● GOAL OF THE EXERCISE
Write out exactly the lines from the start of the entries through the one that contains "3. **Integrate and Deploy Full System**", including both.

---------- RECORDS SUPPLIED ----------

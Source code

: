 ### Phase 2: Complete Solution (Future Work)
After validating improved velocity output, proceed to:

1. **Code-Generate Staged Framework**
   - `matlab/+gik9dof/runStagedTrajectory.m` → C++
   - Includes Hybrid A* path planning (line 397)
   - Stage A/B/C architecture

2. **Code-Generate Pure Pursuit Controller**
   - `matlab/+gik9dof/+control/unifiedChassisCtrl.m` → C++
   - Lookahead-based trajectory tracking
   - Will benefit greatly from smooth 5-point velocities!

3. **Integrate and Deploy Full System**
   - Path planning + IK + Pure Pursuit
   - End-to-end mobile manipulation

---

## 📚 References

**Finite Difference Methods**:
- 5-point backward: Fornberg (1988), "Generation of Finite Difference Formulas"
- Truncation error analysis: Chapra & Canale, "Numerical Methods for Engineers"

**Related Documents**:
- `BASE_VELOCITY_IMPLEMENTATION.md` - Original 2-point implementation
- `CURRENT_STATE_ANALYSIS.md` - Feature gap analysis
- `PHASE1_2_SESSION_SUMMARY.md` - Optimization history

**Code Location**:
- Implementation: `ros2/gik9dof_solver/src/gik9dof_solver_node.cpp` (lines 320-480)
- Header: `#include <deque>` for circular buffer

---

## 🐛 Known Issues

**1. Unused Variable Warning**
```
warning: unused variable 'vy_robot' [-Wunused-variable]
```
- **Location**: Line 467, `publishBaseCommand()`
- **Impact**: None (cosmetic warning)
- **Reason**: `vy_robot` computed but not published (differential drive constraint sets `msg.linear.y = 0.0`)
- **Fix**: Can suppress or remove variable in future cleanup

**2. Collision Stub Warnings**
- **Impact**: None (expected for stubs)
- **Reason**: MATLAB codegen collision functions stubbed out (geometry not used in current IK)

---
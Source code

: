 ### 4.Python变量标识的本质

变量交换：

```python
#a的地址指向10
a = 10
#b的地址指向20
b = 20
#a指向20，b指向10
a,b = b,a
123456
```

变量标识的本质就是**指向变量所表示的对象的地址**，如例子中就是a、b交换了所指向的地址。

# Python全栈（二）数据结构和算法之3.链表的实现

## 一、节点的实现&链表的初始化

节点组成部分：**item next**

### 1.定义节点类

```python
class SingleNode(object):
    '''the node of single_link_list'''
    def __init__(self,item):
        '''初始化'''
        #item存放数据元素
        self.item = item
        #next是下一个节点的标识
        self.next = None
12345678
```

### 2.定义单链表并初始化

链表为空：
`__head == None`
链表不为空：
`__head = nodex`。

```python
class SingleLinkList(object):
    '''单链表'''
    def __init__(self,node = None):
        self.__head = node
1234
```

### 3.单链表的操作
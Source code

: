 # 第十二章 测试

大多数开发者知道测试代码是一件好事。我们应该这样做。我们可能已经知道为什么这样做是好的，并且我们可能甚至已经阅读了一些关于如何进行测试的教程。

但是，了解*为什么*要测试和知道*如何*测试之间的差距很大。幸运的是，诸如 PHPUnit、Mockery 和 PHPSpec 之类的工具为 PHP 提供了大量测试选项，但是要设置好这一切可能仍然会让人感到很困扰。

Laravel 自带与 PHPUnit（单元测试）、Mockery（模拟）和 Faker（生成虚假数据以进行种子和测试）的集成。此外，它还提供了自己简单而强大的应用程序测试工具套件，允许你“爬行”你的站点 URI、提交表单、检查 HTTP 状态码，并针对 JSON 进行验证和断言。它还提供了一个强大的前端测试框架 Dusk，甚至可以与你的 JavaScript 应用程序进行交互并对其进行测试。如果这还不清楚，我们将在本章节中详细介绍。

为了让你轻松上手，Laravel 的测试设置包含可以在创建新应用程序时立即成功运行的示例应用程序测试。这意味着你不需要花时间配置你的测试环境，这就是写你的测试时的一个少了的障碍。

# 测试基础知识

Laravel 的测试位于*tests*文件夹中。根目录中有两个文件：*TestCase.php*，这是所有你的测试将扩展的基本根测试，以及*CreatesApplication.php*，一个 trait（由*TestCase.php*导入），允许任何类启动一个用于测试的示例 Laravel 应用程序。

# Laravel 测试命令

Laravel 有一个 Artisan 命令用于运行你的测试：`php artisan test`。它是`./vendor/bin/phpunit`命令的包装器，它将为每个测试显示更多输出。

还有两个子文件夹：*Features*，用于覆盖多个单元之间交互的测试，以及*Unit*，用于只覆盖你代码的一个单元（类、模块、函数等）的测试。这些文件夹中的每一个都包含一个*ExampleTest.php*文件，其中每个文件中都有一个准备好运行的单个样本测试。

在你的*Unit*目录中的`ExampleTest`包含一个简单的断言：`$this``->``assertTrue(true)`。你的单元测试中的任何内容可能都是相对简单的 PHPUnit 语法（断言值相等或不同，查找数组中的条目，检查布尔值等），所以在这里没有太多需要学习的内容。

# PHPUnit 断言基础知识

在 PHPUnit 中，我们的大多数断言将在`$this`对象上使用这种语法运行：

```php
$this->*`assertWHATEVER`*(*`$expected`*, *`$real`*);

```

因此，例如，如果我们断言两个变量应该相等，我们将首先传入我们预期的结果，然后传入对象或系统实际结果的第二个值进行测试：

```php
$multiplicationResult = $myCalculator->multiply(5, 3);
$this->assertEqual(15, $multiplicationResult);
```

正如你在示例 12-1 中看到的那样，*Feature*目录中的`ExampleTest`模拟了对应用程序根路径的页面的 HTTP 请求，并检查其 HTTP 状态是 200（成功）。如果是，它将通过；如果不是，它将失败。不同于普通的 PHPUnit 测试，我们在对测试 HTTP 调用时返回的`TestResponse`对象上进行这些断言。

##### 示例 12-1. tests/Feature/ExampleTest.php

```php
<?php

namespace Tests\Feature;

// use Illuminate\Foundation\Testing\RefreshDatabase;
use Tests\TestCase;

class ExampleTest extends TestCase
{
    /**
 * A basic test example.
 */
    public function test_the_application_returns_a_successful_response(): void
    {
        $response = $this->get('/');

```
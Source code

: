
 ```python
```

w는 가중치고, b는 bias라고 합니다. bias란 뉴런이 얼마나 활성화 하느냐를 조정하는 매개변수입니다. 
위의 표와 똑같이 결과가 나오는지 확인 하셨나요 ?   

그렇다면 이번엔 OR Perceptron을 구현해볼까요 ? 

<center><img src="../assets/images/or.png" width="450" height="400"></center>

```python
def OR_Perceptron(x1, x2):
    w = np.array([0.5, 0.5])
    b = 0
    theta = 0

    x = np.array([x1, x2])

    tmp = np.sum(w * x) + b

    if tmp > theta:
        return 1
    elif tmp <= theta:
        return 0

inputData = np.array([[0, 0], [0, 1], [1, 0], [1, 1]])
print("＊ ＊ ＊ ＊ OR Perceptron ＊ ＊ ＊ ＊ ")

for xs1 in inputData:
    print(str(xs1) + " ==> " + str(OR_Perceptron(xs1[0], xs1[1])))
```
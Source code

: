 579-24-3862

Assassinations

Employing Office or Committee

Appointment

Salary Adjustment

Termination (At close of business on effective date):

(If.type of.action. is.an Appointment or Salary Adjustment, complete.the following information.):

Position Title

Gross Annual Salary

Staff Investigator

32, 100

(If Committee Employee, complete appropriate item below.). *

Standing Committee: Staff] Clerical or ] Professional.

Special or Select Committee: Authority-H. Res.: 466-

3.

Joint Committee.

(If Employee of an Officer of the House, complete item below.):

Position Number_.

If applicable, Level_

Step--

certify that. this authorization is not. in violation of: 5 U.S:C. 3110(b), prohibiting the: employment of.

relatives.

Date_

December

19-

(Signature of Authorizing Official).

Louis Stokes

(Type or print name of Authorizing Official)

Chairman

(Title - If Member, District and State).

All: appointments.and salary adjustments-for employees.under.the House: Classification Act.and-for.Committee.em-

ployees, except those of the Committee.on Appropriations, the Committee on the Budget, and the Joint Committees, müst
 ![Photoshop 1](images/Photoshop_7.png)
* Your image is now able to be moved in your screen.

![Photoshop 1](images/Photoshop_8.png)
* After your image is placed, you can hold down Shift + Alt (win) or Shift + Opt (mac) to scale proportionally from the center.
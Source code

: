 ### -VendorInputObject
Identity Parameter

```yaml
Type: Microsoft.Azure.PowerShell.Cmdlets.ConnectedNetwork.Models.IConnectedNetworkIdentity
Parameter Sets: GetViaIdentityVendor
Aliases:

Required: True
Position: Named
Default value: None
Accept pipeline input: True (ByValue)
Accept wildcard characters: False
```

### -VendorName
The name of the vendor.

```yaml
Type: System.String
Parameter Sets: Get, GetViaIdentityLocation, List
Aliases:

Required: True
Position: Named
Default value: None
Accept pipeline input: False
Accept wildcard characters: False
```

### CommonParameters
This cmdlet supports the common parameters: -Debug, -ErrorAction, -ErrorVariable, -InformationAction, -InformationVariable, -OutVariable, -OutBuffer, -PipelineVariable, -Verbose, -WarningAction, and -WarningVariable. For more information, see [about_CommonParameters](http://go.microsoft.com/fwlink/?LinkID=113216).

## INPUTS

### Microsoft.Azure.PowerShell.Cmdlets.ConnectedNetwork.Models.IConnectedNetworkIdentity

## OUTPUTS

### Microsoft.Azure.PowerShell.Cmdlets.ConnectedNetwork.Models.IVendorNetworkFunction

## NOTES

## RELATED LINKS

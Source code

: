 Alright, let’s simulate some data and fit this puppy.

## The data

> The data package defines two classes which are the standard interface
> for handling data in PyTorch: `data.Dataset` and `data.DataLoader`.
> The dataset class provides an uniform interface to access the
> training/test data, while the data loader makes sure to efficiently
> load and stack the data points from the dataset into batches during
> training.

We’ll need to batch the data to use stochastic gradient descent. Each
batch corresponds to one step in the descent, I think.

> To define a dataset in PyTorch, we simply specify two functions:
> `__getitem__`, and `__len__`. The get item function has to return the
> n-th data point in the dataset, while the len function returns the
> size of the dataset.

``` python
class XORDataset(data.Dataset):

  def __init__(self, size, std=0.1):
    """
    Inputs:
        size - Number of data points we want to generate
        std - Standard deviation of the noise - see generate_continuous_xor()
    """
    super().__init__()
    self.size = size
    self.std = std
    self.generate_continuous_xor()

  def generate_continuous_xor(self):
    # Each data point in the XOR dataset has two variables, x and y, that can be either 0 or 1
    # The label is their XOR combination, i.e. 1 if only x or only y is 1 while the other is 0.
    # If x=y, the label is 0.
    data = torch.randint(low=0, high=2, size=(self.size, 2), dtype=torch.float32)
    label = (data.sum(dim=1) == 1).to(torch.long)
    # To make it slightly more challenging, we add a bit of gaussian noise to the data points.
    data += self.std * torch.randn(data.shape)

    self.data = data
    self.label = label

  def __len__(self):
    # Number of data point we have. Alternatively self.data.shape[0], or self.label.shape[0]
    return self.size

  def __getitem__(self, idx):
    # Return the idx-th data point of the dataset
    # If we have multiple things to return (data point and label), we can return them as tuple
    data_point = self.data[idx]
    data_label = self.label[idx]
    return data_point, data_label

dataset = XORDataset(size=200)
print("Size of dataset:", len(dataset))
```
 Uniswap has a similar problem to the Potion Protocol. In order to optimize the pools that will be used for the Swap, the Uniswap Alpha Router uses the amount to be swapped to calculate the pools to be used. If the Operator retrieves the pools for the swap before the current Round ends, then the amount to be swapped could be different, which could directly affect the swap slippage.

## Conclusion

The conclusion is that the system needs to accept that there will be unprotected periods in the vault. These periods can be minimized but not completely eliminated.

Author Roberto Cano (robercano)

----------

● WRITTEN SOLUTION
Source code

: ### Phase 2: Complete Solution (Future Work)
After validating improved velocity output, proceed to:

1. **Code-Generate Staged Framework**
   - `matlab/+gik9dof/runStagedTrajectory.m` → C++
   - Includes Hybrid A* path planning (line 397)
   - Stage A/B/C architecture

2. **Code-Generate Pure Pursuit Controller**
   - `matlab/+gik9dof/+control/unifiedChassisCtrl.m` → C++
   - Lookahead-based trajectory tracking
   - Will benefit greatly from smooth 5-point velocities!

3. **Integrate and Deploy Full System**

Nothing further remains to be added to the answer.